Que viaje mas cansado, pero que lindo es aquí. El cielo azul combina con el color verde claro del agua marina y se miran, en el horizonte, las islas de San Lucas y un par de islotes grandes del Golfo de Nicoya. Las palmeras se mueven haciendo que la brisa del Mar refresque aquel lugar, que sin duda alguna es reflejo de descanso y de alegría para todos los de mi generación. Todo tipo de gente viaja al Puerto en esas fechas, las familias mas adineradas se quedan en el hotel Velero y los más afortunados salen en el barco para el otro lado de la Península, dónde se dice que están hermosas playas y las tierras de Somosa, una hacienda gigantesca, propiedad del dictador nicaragüense de aquel entonces. Años después, esa hacienda conocida como El Murciélago, fue expropiada por el Gobierno de Carazo y se convirtió en lo que hoy es el Parque Nacional Guanacaste, una herencia sin duda de aquel mal recuerdo de los hermanos del norte.

Ya es hora de almorzar, botella de fresco de chan o naranjilla, huevo duro, picadillo de papa y por supuesto, una holla grande de arroz con pollo. Esa era la comida típica de las familias de aquel entonces. Los mas avispados también lo combinaban con una aguilita -como se le dice a la imperial, cerveza emblemática del país-. Que rico, los chiquillos estaban muertos del calor y de jugar con las olas del mar, así que aquel momento de almuerzo era tiempo para descansar y algunos hasta lograban dormir una siesta, si encontraban campo a la sombre de algún árbol, muy escasos en aquel entonces en la playa, si, ahí en el Puerto.



La tarde era para la mejenga grande, -así se le dice en los barrios a un partido de futbol improvisado-, ahí jugaban en equipos mixtos -hombres y mujeres- las diferentes calles de la comunidad a vuelta de turno, pierde sale le dice Alvaro a Rodolfo, definiendo así los equipos y los grupos que se turnan durante más de dos horas en la cancha improvisada, marcada en la Arena y con dos pipas a cada lado, definiendo los marcos donde se debería anotar los goles. Qué acaloradas disputas entre los Solís, los Herrera y los Vargas, de aquel entonces. Finalmente, el último partido y el desempate a penales, ya casi a oscuras y llenos de arena, bueno, el penal del desquite lo terminó metiendo Coca, con un somerendo disparo a la orilla y rastrero, de esos que acostumbraba el Zurdo Jiménez en la Liga, equipo preferido de mi familia, en aquel entonces. Ni modo, esa bola llevaba fuego, dice Lorenzo a Venaca, que definitivamente y con cierto cansancio dice, la mejenga se acabó.

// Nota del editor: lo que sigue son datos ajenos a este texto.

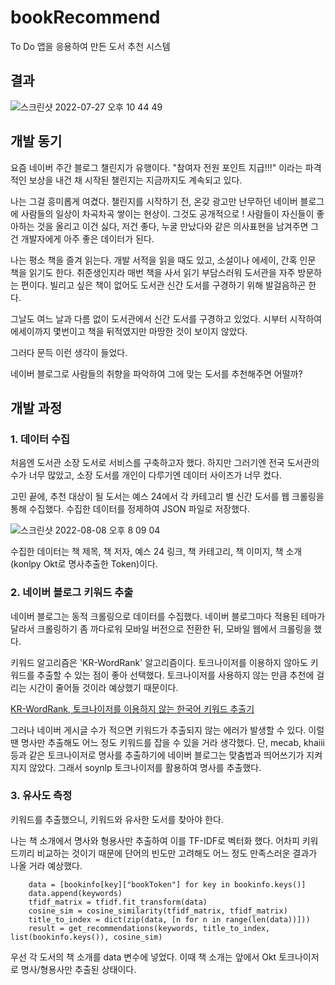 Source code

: # bookRecommend
To Do 앱을 응용하여 만든 도서 추천 시스템


## 결과

![스크린샷 2022-07-27 오후 10 44 49](https://user-images.githubusercontent.com/78461009/183405332-0b37a003-59fb-4921-93d0-127c1e1c535b.png)


## 개발 동기

요즘 네이버 주간 블로그 챌린지가 유행이다. "참여자 전원 포인트 지급!!!" 이라는 파격적인 보상을 내건 채 시작된 챌린지는 지금까지도 계속되고 있다. 

나는 그걸 흥미롭게 여겼다. 챌린지를 시작하기 전, 온갖 광고만 난무하던 네이버 블로그에 사람들의 일상이 차곡차곡 쌓이는 현상이. 그것도 공개적으로 ! 사람들이 자신들이 좋아하는 것을 올리고 이건 싫다, 저건 좋다, 누굴 만났다와 같은 의사표현을 남겨주면 그건 개발자에게 아주 좋은 데이터가 된다.

나는 평소 책을 즐겨 읽는다. 개발 서적을 읽을 때도 있고, 소설이나 에세이, 간혹 인문 책을 읽기도 한다. 취준생인지라 매번 책을 사서 읽기 부담스러워 도서관을 자주 방문하는 편이다. 빌리고 싶은 책이 없어도 도서관 신간 도서를 구경하기 위해 발걸음하곤 한다. 

그날도 여느 날과 다름 없이 도서관에서 신간 도서를 구경하고 있었다. 시부터 시작하여 에세이까지 몇번이고 책을 뒤적였지만 마땅한 것이 보이지 않았다. 

그러다 문득 이런 생각이 들었다.

네이버 블로그로 사람들의 취향을 파악하여 그에 맞는 도서를 추천해주면 어떨까?


## 개발 과정

### 1. 데이터 수집


처음엔 도서관 소장 도서로 서비스를 구축하고자 했다. 하지만 그러기엔 전국 도서관의 수가 너무 많았고, 소장 도서를 개인이 다루기엔 데이터 사이즈가 너무 컸다. 

고민 끝에, 추천 대상이 될 도서는 예스 24에서 각 카테고리 별 신간 도서를 웹 크롤링을 통해 수집했다. 수집한 데이터를 정제하여 JSON 파일로 저장했다. 

![스크린샷 2022-08-08 오후 8 09 04](https://user-images.githubusercontent.com/78461009/183406817-0e72f9c3-b584-4e65-935f-2eb38dbf2785.png)

수집한 데이터는 책 제목, 책 저자, 예스 24 링크, 책 카테고리, 책 이미지, 책 소개(konlpy Okt로 명사추출한 Token)이다. 

### 2. 네이버 블로그 키워드 추출

네이버 블로그는 동적 크롤링으로 데이터를 수집했다. 네이버 블로그마다 적용된 테마가 달라서 크롤링하기 좀 까다로워 모바일 버전으로 전환한 뒤, 모바일 웹에서 크롤링을 했다. 

키워드 알고리즘은 'KR-WordRank' 알고리즘이다. 토크나이저를 이용하지 않아도 키워드를 추출할 수 있는 점이 좋아 선택했다. 토크나이저를 사용하지 않는 만큼 추천에 걸리는 시간이 줄어들 것이라 예상했기 때문이다. 

[KR-WordRank, 토크나이저를 이용하지 않는 한국어 키워드 추출기](https://lovit.github.io/nlp/2018/04/16/krwordrank/)

그러나 네이버 게시글 수가 적으면 키워드가 추출되지 않는 에러가 발생할 수 있다. 이럴 땐 명사만 추출해도 어느 정도 키워드를 잡을 수 있을 거라 생각했다. 단, mecab, khaiii 등과 같은 토크나이저로 명사를 추출하기에 네이버 블로그는 맞춤법과 띄어쓰기가 지켜지지 않았다. 그래서 soynlp 토크나이저를 활용하여 명사를 추출했다. 

### 3. 유사도 측정

키워드를 추출했으니, 키워드와 유사한 도서를 찾아야 한다. 

나는 책 소개에서 명사와 형용사만 추출하여 이를 TF-IDF로 벡터화 했다. 어차피 키워드끼리 비교하는 것이기 때문에 단어의 빈도만 고려해도 어느 정도 만족스러운 결과가 나올 거라 예상했다. 

```
    data = [bookinfo[key]["bookToken"] for key in bookinfo.keys()]
    data.append(keywords)
    tfidf_matrix = tfidf.fit_transform(data)
    cosine_sim = cosine_similarity(tfidf_matrix, tfidf_matrix)
    title_to_index = dict(zip(data, [n for n in range(len(data))]))
    result = get_recommendations(keywords, title_to_index, list(bookinfo.keys()), cosine_sim)
```

우선 각 도서의 책 소개를 data 변수에 넣었다. 이때 책 소개는 앞에서 Okt 토크나이저로 명사/형용사만 추출된 상태이다.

La puesta de sol en el Puerto era señal de que el día se termina, pero es una belleza los celajes color naranja que se miran y el ver caer de aquel sol brillante, que se pierde en el horizonte del Mar. Tiempo para una caminadita en el paseo y comprarle algo a los chiquillos, le decía Enid a Jovina, una seńora que había quedado viuda y criado sola, a los seis hijos de Don Julio, aquel que se esbarrancó y perdió la vida allá en la calle camino a los Chorros. Si, un churchil, un bigorón y un cafecito con leche para las abuelas, así las cosas, junten los chuicas, que vamos de nuevo al bus de regreso al pueblo.



La espera es larga, porque algunos de los novios se han perdido, así que ya los comentarios van y vienen, vieron a julana con sutanito, que barbaridad, tan recatadita que parecía esa muchacha. Bueno, así es la vida, a todos les toca decía Josefa, la más vieja de las abuelas que nos acompañaba en aquel viaje de Febrero, si, el viaje al Puerto.